**Task directions**. From the entries below, extract every line that includes the word "contains".
::: Data supplied
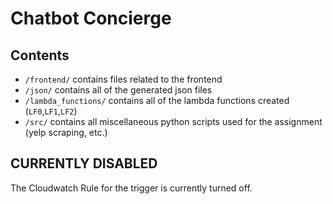 # Chatbot Concierge #

## Contents ##

- `/frontend/` contains files related to the frontend
- `/json/` contains all of the generated json files
- `/lambda_functions/` contains all of the lambda functions created (`LF0`,`LF1`,`LF2`)
- `/src/` contains all miscellaneous python scripts used for the assignment (yelp scraping, etc.)

## CURRENTLY DISABLED ##

The Cloudwatch Rule for the trigger is currently turned off.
::::::
**Output of the task**.
- `/frontend/` contains files related to the frontend
- `/json/` contains all of the generated json files
- `/lambda_functions/` contains all of the lambda functions created (`LF0`,`LF1`,`LF2`)
- `/src/` contains all miscellaneous python scripts used for the assignment (yelp scraping, etc.)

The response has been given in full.